While everyone is rushing off to master the latest science about our miraculous human brain, I might take a right turn and follow the ethologists for a bit.

Is it just a coincidence that one of our finest advocates - Noble prizing-winning scientist Nikko Tinbergen - was himself an ethologist?

Why my sudden fascination?

Losing a lover as a partner in life has highlighted for me how much of an animal I am. I mean that in a clinical, not derogatory sense. I am a mammal, and so are you.

Indeed, it is fascinating that - in a cultural context - calling someone "an animal" is considered derogatory. Why is it derogatory?

The curiosity of the zoologist is being born within me.

My interest started with unbridled emotion - deep, painful, beyond the pale. I also observed that it's inherent nature resembled - almost identically - the emotional storm I experienced on separating from my wife of 10 years.
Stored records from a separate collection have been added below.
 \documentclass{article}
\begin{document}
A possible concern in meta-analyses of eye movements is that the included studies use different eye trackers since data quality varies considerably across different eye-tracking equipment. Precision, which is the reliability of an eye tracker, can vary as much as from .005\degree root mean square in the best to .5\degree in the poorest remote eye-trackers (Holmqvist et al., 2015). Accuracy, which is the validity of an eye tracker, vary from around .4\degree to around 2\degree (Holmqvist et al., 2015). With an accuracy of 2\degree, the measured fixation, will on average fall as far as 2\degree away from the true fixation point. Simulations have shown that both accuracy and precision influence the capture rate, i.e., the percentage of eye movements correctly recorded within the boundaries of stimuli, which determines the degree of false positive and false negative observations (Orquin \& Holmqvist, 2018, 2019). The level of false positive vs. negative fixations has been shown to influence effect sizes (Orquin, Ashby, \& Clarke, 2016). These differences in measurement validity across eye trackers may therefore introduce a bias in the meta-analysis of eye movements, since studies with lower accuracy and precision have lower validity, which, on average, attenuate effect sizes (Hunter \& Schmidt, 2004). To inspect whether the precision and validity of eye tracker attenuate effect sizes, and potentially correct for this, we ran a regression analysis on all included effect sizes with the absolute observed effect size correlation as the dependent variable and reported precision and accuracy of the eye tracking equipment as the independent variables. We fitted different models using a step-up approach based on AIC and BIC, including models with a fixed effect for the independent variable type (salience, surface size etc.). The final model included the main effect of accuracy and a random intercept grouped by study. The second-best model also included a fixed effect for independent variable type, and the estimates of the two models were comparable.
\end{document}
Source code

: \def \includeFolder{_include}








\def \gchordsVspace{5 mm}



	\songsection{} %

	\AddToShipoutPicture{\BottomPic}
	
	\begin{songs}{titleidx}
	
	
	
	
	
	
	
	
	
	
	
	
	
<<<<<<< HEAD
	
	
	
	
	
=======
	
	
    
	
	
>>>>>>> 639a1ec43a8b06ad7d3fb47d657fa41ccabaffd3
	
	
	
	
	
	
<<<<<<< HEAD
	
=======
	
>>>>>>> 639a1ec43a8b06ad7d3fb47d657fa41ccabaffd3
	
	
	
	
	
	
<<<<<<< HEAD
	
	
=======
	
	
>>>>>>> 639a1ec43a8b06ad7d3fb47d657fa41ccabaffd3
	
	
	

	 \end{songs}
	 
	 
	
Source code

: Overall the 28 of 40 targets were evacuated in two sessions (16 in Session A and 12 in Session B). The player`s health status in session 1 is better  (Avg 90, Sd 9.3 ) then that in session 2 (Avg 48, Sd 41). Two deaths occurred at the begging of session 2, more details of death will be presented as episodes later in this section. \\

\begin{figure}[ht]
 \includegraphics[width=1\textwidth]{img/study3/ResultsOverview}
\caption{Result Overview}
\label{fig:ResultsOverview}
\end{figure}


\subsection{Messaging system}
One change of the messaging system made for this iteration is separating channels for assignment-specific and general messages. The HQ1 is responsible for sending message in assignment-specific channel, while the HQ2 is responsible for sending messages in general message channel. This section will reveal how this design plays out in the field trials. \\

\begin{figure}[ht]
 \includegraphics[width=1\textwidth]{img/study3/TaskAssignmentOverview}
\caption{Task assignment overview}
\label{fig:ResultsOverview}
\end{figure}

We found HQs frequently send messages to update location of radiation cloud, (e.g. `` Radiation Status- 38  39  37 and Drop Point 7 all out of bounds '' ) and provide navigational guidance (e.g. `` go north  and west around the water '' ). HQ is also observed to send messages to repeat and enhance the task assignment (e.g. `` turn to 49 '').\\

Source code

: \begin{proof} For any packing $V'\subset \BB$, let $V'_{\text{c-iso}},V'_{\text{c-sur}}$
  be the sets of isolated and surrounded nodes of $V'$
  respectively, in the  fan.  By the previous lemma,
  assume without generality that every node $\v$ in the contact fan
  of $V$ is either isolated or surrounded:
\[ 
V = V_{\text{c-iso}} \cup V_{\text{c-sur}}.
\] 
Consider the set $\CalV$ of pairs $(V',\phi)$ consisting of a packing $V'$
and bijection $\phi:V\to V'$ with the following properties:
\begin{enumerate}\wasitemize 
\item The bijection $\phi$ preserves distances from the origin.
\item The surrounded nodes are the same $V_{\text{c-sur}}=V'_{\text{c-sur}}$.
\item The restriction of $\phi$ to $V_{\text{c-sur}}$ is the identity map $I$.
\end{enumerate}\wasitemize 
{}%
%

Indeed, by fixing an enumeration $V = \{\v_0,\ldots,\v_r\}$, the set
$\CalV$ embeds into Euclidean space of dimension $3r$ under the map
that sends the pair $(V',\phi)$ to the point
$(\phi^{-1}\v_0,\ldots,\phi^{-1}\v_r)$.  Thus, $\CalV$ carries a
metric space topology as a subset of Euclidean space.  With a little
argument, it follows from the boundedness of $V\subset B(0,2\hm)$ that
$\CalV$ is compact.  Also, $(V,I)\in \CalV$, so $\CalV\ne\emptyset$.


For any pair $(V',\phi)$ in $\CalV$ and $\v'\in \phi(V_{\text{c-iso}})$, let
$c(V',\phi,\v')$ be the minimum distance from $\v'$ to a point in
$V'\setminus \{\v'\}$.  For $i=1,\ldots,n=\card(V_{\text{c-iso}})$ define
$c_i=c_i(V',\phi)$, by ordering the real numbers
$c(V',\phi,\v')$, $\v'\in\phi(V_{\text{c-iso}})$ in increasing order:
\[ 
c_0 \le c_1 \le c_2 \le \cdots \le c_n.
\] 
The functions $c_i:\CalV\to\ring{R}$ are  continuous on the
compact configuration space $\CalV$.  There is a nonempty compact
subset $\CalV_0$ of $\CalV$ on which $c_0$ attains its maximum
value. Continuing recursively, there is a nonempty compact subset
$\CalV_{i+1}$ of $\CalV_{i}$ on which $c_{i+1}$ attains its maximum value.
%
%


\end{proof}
What's this?! Recycled tragedy? I got suspicious…

My logic was a spray facing up to a tsunami of evolutionary emotion.

In the past I'd say 'this is my story' but the experience - my experience - is too species-common to put down to just my personal idiosyncrasies. Homo sapiens the world over write endless songs, poems, novels, plays, music, folklore on the tragedy of love, for it to be only about YOU individually.

It dawned upon me that it was not ME I was dealing with - the identity of "Jeremy" as I regularly frame it - it was ME: a homo sapien, a member of the Primates, a biologically programmed product of millions of years…

Living under the pretence of free will.

And again by happenstance - TODAY! - one of my favourite bloggers - Richard Koch - chimed in with a bit of neuroscience (can't avoid it) on the subject. He quoted David Eagleman, Professor of Neuroscience at Baylor College of Medicine, Houston…

"…most of what we think and do is not under our conscious control. The vast jungles of neurons operate their own programs. The conscious you - the "I" that flickers to life when you wake up - is the smallest bit of what's transpiring in your brain."

Your consciousness is like a tiny stowaway on a transatlantic steamship, taking credit for the journey without acknowledging the massive engineering underfoot…"

That makes it pretty clear - if I buy into Eagleman's metaphor - that the emotional roller coaster I experienced recently was not something I had ANY control over. Or that I even designed…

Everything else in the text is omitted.